[WHAT THE TASK REQUIRES]:
Which lines below fall between the one containing "- [x] [q5](./Single%20Inheritance/q5.cpp): WAP" and the one containing "## Important"? Repeat them exactly, counting both of those lines, and add nothing else.

[ENTRIES SUPPLIED]:
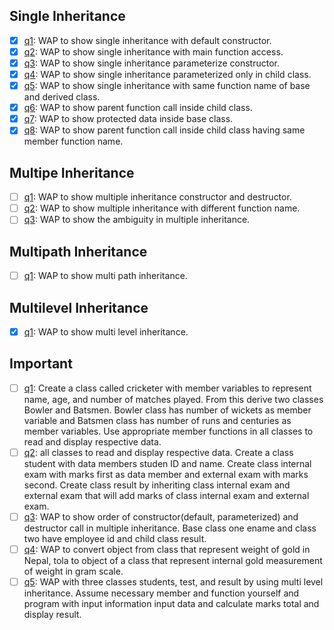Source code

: ## Single Inheritance
- [x] [q1](./Single%20Inheritance/q1.cpp): WAP to show single inheritance with default constructor.
- [x] [q2](./Single%20Inheritance/q2.cpp): WAP to show single inheritance with main function access.
- [x] [q3](./Single%20Inheritance/q3.cpp): WAP to show single inheritance parameterize constructor.
- [x] [q4](./Single%20Inheritance/q4.cpp): WAP to show single inheritance parameterized only in child class.
- [x] [q5](./Single%20Inheritance/q5.cpp): WAP to show single inheritance with same function name of base and derived class.
- [x] [q6](./Single%20Inheritance/q6.cpp): WAP to show parent function call inside child class.
- [x] [q7](./Single%20Inheritance/q7.cpp): WAP to show protected data inside base class.
- [x] [q8](./Single%20Inheritance/q8.cpp): WAP to show parent function call inside child class having same member function name.

## Multipe Inheritance
- [ ] [q1](./Multiple%20Inheritance/q1.cpp): WAP to show multiple inheritance constructor and destructor.
- [ ] [q2](./Multiple%20Inheritance/q2.cpp): WAP to show multiple inheritance with different function name.
- [ ] [q3](./Multiple%20Inheritance/q3.cpp): WAP to show the ambiguity in multiple inheritance.

## Multipath Inheritance
- [ ] [q1](./Multipath%20Inheritance/q1.cpp): WAP to show multi path inheritance.

## Multilevel Inheritance
- [x] [q1](./Multilevel%20Inheritance/q1.cpp): WAP to show multi level inheritance.

## Important
- [ ] [q1](./Important/q1.cpp): Create a class called cricketer with member variables to represent name, age, and number of matches played. From this derive two classes Bowler and Batsmen. Bowler class has number of wickets as member variable and Batsmen class has number of runs and centuries as member variables. Use appropriate member functions in all classes to read and display respective data.
- [ ] [q2](./Important/q2.cpp): all classes to read and display respective data.
Create a class student with data members studen ID and name. Create class internal exam with marks first as data member and external exam with marks second. Create class result by inheriting class internal exam and external exam that will add marks of class internal exam and external exam.
- [ ] [q3](./Important/q3.cpp): WAP to show order of constructor(default, parameterized) and destructor call in multiple inheritance. Base class one ename and class two have employee id and child class result.
- [ ] [q4](./Important/q4.cpp): WAP to convert object from class that represent weight of gold in Nepal, tola to object of a class that represent internal gold measurement of weight in gram scale.
- [ ] [q5](./Important/q5.cpp): WAP with three classes students, test, and result by using multi level inheritance. Assume necessary member and function yourself and program with input information input data and calculate marks total and display result.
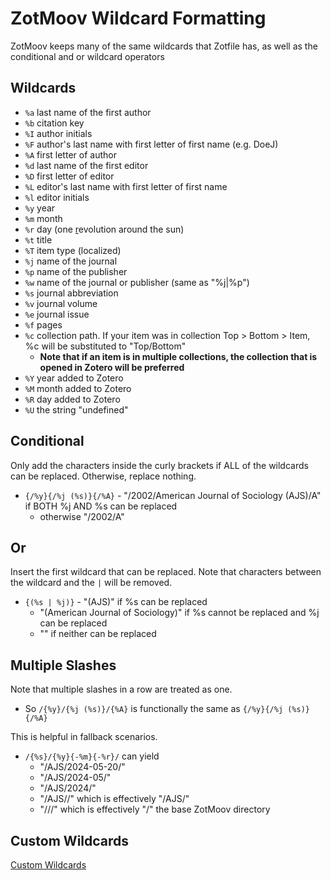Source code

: # ZotMoov Wildcard Formatting

ZotMoov keeps many of the same wildcards that Zotfile has, as well as the conditional and or wildcard operators

## Wildcards
- `%a` last name of the first author
- `%b` citation key
- `%I` author initials
- `%F` author's last name with first letter of first name (e.g. DoeJ)
- `%A` first letter of author
- `%d` last name of the first editor
- `%D` first letter of editor
- `%L` editor's last name with first letter of first name
- `%l` editor initials
- `%y` year
- `%m` month
- `%r` day (one <ins>r</ins>evolution around the sun)
- `%t` title
- `%T` item type (localized)
- `%j` name of the journal
- `%p` name of the publisher
- `%w` name of the journal or publisher (same as "%j|%p")
- `%s` journal abbreviation
- `%v` journal volume
- `%e` journal issue
- `%f` pages
- `%c` collection path. If your item was in collection Top > Bottom > Item, %c will be substituted to "Top/Bottom" 
    - **Note that if an item is in multiple collections, the collection that is opened in Zotero will be preferred**
- `%Y` year added to Zotero
- `%M` month added to Zotero
- `%R` day added to Zotero
- `%U` the string "undefined"

## Conditional

Only add the characters inside the curly brackets if ALL of the wildcards can be replaced. Otherwise, replace nothing.


- `{/%y}{/%j (%s)}{/%A}` - "/2002/American Journal of Sociology (AJS)/A" if BOTH %j AND %s can be replaced
    - otherwise "/2002/A"


## Or

Insert the first wildcard that can be replaced. Note that characters between the wildcard and the `|` will be removed.

- `{(%s | %j)}` - "(AJS)" if %s can be replaced
    - "(American Journal of Sociology)" if %s cannot be replaced and %j can be replaced
    - "" if neither can be replaced


## Multiple Slashes

Note that multiple slashes in a row are treated as one.

- So `/{%y}/{%j (%s)}/{%A}` is functionally the same as `{/%y}{/%j (%s)}{/%A}`

This is helpful in fallback scenarios.

- `/{%s}/{%y}{-%m}{-%r}/` can yield
    - "/AJS/2024-05-20/"
    - "/AJS/2024-05/"
    - "/AJS/2024/"
    - "/AJS//" which is effectively "/AJS/"
    - "///" which is effectively "/" the base ZotMoov directory

## Custom Wildcards

[Custom Wildcards](CUSTOM_WILDCARD_INFO.md)
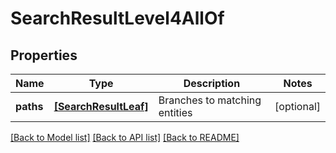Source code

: # SearchResultLevel4AllOf


## Properties
Name | Type | Description | Notes
------------ | ------------- | ------------- | -------------
**paths** | [**[SearchResultLeaf]**](SearchResultLeaf.md) | Branches to matching entities | [optional] 

[[Back to Model list]](../README.md#documentation-for-models) [[Back to API list]](../README.md#documentation-for-api-endpoints) [[Back to README]](../README.md)


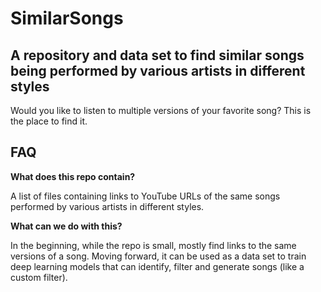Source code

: # SimilarSongs
A repository and data set to find similar songs being performed by various artists in different styles
---

Would you like to listen to multiple versions of your favorite song? This is the place to find it.

## FAQ

**What does this repo contain?**

A list of files containing links to YouTube URLs of the same songs performed by various artists in different styles.

**What can we do with this?**

In the beginning, while the repo is small, mostly find links to the same versions of a song. Moving forward, it can be used as a data set to train deep learning models that can identify, filter and generate songs (like a custom filter).
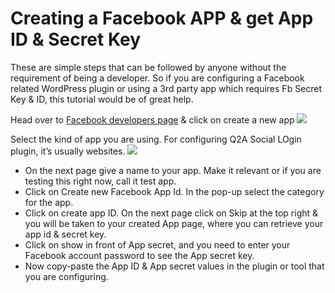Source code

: # Creating a Facebook APP & get App ID & Secret Key
These are simple steps that can be followed by anyone without the requirement of being a developer. So if you are configuring a Facebook related WordPress plugin or using a 3rd party app which requires Fb Secret Key & ID, this tutorial would be of great help.

Head over to [Facebook developers page](https://developers.facebook.com/apps) & click on create a new app
<Img src="https://www.shoutmeloud.com/wp-content/uploads/2015/09/Create-basic-Facebook-App.png" />

Select the kind of app you are using. For configuring Q2A Social LOgin plugin, it’s usually websites.
<img src="https://www.shoutmeloud.com/wp-content/uploads/2015/09/Add-new-Facebook-app.png"/>

* On the next page give a name to your app. Make it relevant or if you are testing this right now, call it test app.
* Click on Create new Facebook App Id. In the pop-up select the category for the app.
* Click on create app ID. On the next page click on Skip at the top right & you will be taken to your created App page, where you can retrieve your app id & secret key.
* Click on show in front of App secret, and you need to enter your Facebook account password to see the App secret key.
* Now copy-paste the App ID & App secret values in the plugin or tool that you are configuring.
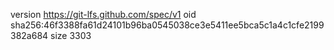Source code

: version https://git-lfs.github.com/spec/v1
oid sha256:46f3388fa61d24101b96ba0545038ce3e5411ee5bca5c1a4c1cfe2199382a684
size 3303
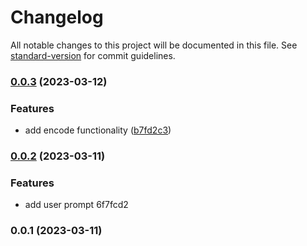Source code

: # Changelog

All notable changes to this project will be documented in this file. See [standard-version](https://github.com/conventional-changelog/standard-version) for commit guidelines.

### [0.0.3](https://github.com/Ashwin-Codes/enigma/compare/v0.0.2...v0.0.3) (2023-03-12)


### Features

* add encode functionality ([b7fd2c3](https://github.com/Ashwin-Codes/enigma/commit/b7fd2c3c924531944eaf632f34c56467f675bc9a))

### [0.0.2](///compare/v0.0.1...v0.0.2) (2023-03-11)


### Features

* add user prompt 6f7fcd2

### 0.0.1 (2023-03-11)
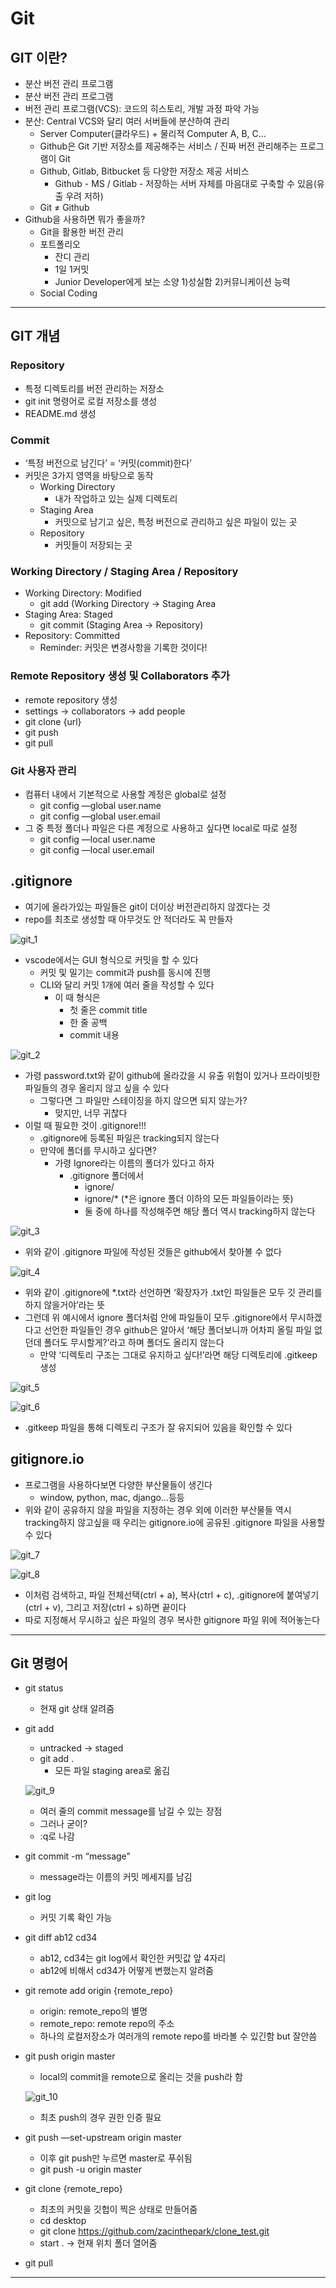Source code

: # Git

## GIT 이란?

- 분산 버전 관리 프로그램
- 분산 버전 관리 프로그램
- 버전 관리 프로그램(VCS): 코드의 히스토리, 개발 과정 파악 가능
- 분산: Central VCS와 달리 여러 서버들에 분산하여 관리
    - Server Computer(클라우드) + 물리적 Computer A, B, C…
    - Github은 Git 기반 저장소를 제공해주는 서비스 / 진짜 버전 관리해주는 프로그램이 Git
    - Github, Gitlab, Bitbucket 등 다양한 저장소 제공 서비스
        - Github - MS / Gitlab - 저장하는 서버 자체를 마음대로 구축할 수 있음(유출 우려 저하)
    - Git ≠ Github
- Github을 사용하면 뭐가 좋을까?
    - Git을 활용한 버전 관리
    - 포트폴리오
        - 잔디 관리
        - 1일 1커밋
        - Junior Developer에게 보는 소양 1)성실함 2)커뮤니케이션 능력
    - Social Coding

---

## GIT 개념

### Repository

- 특정 디렉토리를 버전 관리하는 저장소
- git init 명령어로 로컬 저장소를 생성
- README.md 생성

### Commit

- ‘특정 버전으로 남긴다’ = ‘커밋(commit)한다’
- 커밋은 3가지 영역을 바탕으로 동작
    - Working Directory
        - 내가 작업하고 있는 실제 디렉토리
    - Staging Area
        - 커밋으로 남기고 싶은, 특정 버전으로 관리하고 싶은 파일이 있는 곳
    - Repository
        - 커밋들이 저장되는 곳

### Working Directory / Staging Area / Repository

- Working Directory: Modified
    - git add (Working Directory → Staging Area
- Staging Area: Staged
    - git commit (Staging Area → Repository)
- Repository: Committed
    - Reminder: 커밋은 변경사항을 기록한 것이다!

### Remote Repository 생성 및 Collaborators 추가

- remote repository 생성
- settings → collaborators → add people
- git clone {url}
- git push
- git pull

### Git 사용자 관리

- 컴퓨터 내에서 기본적으로 사용할 계정은 global로 설정
    - git config —global user.name
    - git config —global user.email
- 그 중 특정 폴더나 파일은 다른 계정으로 사용하고 싶다면 local로 따로 설정
    - git config —local user.name
    - git config —local user.email

## .gitignore

- 여기에 올라가있는 파일들은 git이 더이상 버전관리하지 않겠다는 것
- repo를 최초로 생성할 때 아무것도 안 적더라도 꼭 만들자

![git_1](https://user-images.githubusercontent.com/86648892/181916219-743d32ea-a42e-4f0a-a305-59e07fd86a30.png)

- vscode에서는 GUI 형식으로 커밋을 할 수 있다
    - 커밋 및 밀기는 commit과 push를 동시에 진행
    - CLI와 달리 커밋 1개에 여러 줄을 작성할 수 있다
        - 이 때 형식은
            - 첫 줄은 commit title
            - 한 줄 공백
            - commit 내용

![git_2](https://user-images.githubusercontent.com/86648892/181916240-b46696d8-3a05-45f5-a2d5-23c34e7ec48b.png)

- 가령 password.txt와 같이 github에 올라갔을 시 유출 위험이 있거나 프라이빗한 파일들의 경우 올리지 않고 싶을 수 있다
    - 그렇다면 그 파일만 스테이징을 하지 않으면 되지 않는가?
        - 맞지만, 너무 귀찮다
- 이럴 때 필요한 것이 .gitignore!!!
    - .gitignore에 등록된 파일은 tracking되지 않는다
    - 만약에 폴더를 무시하고 싶다면?
        - 가령 Ignore라는 이름의 폴더가 있다고 하자
            - .gitignore 폴더에서
                - ignore/
                - ignore/* (*은 ignore 폴더 이하의 모든 파일들이라는 뜻)
                - 둘 중에 하나를 작성해주면 해당 폴더 역시 tracking하지 않는다

![git_3](https://user-images.githubusercontent.com/86648892/181916230-c9190363-a763-4bab-8c33-1060f88778b2.png)

- 위와 같이 .gitignore 파일에 작성된 것들은 github에서 찾아볼 수 없다

![git_4](https://user-images.githubusercontent.com/86648892/181916232-a7d86384-c570-401a-b9d0-a2dfc1a62616.png)

- 위와 같이 .gitignore에 *.txt라 선언하면 ‘확장자가 .txt인 파일들은 모두 깃 관리를 하지 않을거야’라는 뜻
- 그런데 위 예시에서 ignore 폴더처럼 안에 파일들이 모두 .gitignore에서 무시하겠다고 선언한 파일들인 경우 github은 알아서 ‘해당 폴더보니까 어차피 올릴 파일 없던데 폴더도 무시할게?’라고 하며 폴더도 올리지 않는다
    - 만약 ‘디렉토리 구조는 그대로 유지하고 싶다!’라면 해당 디렉토리에 .gitkeep 생성

![git_5](https://user-images.githubusercontent.com/86648892/181916234-1c237647-98a4-4a7c-9ba5-25604a812495.png)

![git_6](https://user-images.githubusercontent.com/86648892/181916236-f04fa5af-b0c8-43ba-8565-9853667fc355.png)

- .gitkeep 파일을 통해 디렉토리 구조가 잘 유지되어 있음을 확인할 수 있다

## gitignore.io

- 프로그램을 사용하다보면 다양한 부산물들이 생긴다
    - window, python, mac, django…등등
- 위와 같이 공유하지 않을 파일을 지정하는 경우 외에 이러한 부산물들 역시 tracking하지 않고싶을 때 우리는 gitignore.io에 공유된 .gitignore 파일을 사용할 수 있다

![git_7](https://user-images.githubusercontent.com/86648892/181916237-db26761c-07ce-49f8-a0b7-4932788b48f7.png)

![git_8](https://user-images.githubusercontent.com/86648892/181916239-fcfa1406-9ecf-4d0f-b6a5-bb02d9303e66.png)

- 이처럼 검색하고, 파일 전체선택(ctrl + a), 복사(ctrl + c), .gitignore에 붙여넣기(ctrl + v), 그리고 저장(ctrl + s)하면 끝이다
- 따로 지정해서 무시하고 싶은 파일의 경우 복사한 gitignore 파일 위에 적어놓는다

---

## Git 명령어

- git status
    - 현재 git 상태 알려줌
- git add
    - untracked → staged
    - git add .
        - 모든 파일 staging area로 옮김
    
    ![git_9](https://user-images.githubusercontent.com/86648892/181916331-683aaf4a-20c4-46a9-93fd-3ddadc8ce3d3.png)
    
    - 여러 줄의 commit message를 남길 수 있는 장점
    - 그러나 굳이?
    - :q로 나감
- git commit -m “message”
    - message라는 이름의 커밋 메세지를 남김
- git log
    - 커밋 기록 확인 가능
- git diff ab12 cd34
    - ab12, cd34는 git log에서 확인한 커밋값 앞 4자리
    - ab12에 비해서 cd34가 어떻게 변했는지 알려줌
- git remote add origin {remote_repo}
    - origin: remote_repo의 별명
    - remote_repo: remote repo의 주소
    - 하나의 로컬저장소가 여러개의 remote repo를 바라볼 수 있긴함 but 잘안씀
- git push origin master
    - local의 commit을 remote으로 올리는 것을 push라 함
    
    ![git_10](https://user-images.githubusercontent.com/86648892/181916328-96dd4a37-8132-4ab7-a340-a84d85cfd72a.png)
    
    - 최초 push의 경우 권한 인증 필요
- git push —set-upstream origin master
    - 이후 git push만 누르면 master로 푸쉬됨
    - git push -u origin master
- git clone {remote_repo}
    - 최초의 커밋을 깃헙이 찍은 상태로 만들어줌
    - cd desktop
    - git clone https://github.com/zacinthepark/clone_test.git
    - start . → 현재 위치 폴더 열어줌
- git pull
---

[SOLUTION FOR THIS EXERCISE]:
- [x] [q5](./Single%20Inheritance/q5.cpp): WAP to show single inheritance with same function name of base and derived class.
- [x] [q6](./Single%20Inheritance/q6.cpp): WAP to show parent function call inside child class.
- [x] [q7](./Single%20Inheritance/q7.cpp): WAP to show protected data inside base class.
- [x] [q8](./Single%20Inheritance/q8.cpp): WAP to show parent function call inside child class having same member function name.

## Multipe Inheritance
- [ ] [q1](./Multiple%20Inheritance/q1.cpp): WAP to show multiple inheritance constructor and destructor.
- [ ] [q2](./Multiple%20Inheritance/q2.cpp): WAP to show multiple inheritance with different function name.
- [ ] [q3](./Multiple%20Inheritance/q3.cpp): WAP to show the ambiguity in multiple inheritance.

## Multipath Inheritance
- [ ] [q1](./Multipath%20Inheritance/q1.cpp): WAP to show multi path inheritance.

## Multilevel Inheritance
- [x] [q1](./Multilevel%20Inheritance/q1.cpp): WAP to show multi level inheritance.

## Important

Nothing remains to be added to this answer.